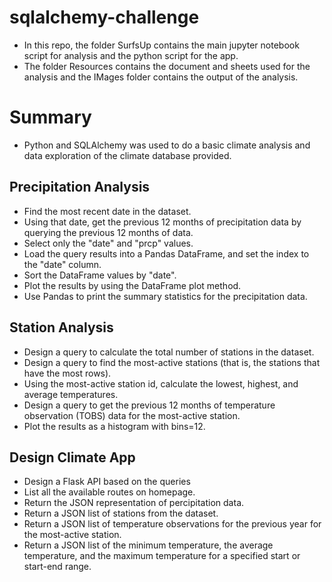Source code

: # sqlalchemy-challenge

* In this repo, the folder SurfsUp contains the main jupyter notebook script for analysis and the python script for the app.
* The folder Resources contains the document and sheets used for the analysis and the IMages folder contains the output of the analysis.

# Summary

* Python and SQLAlchemy was used to do a basic climate analysis and data exploration of the climate database provided.

## Precipitation Analysis
* Find the most recent date in the dataset.
* Using that date, get the previous 12 months of precipitation data by querying the previous 12 months of data.
* Select only the "date" and "prcp" values.
* Load the query results into a Pandas DataFrame, and set the index to the "date" column.
* Sort the DataFrame values by "date".
* Plot the results by using the DataFrame plot method.
* Use Pandas to print the summary statistics for the precipitation data.

## Station Analysis
* Design a query to calculate the total number of stations in the dataset.
* Design a query to find the most-active stations (that is, the stations that have the most rows).
* Using the most-active station id, calculate the lowest, highest, and average temperatures.
* Design a query to get the previous 12 months of temperature observation (TOBS) data for the most-active station.
* Plot the results as a histogram with bins=12.

## Design Climate App
* Design a Flask API based on the queries
* List all the available routes on homepage.
* Return the JSON representation of percipitation data.
* Return a JSON list of stations from the dataset.
* Return a JSON list of temperature observations for the previous year for the most-active station.
* Return a JSON list of the minimum temperature, the average temperature, and the maximum temperature for a specified start or start-end range.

**TASK:**
Print only the lines from the one with "on the queries" to the end of the records, both included.

**TASK OUTPUT:**
* Design a Flask API based on the queries
* List all the available routes on homepage.
* Return the JSON representation of percipitation data.
* Return a JSON list of stations from the dataset.
* Return a JSON list of temperature observations for the previous year for the most-active station.
* Return a JSON list of the minimum temperature, the average temperature, and the maximum temperature for a specified start or start-end range.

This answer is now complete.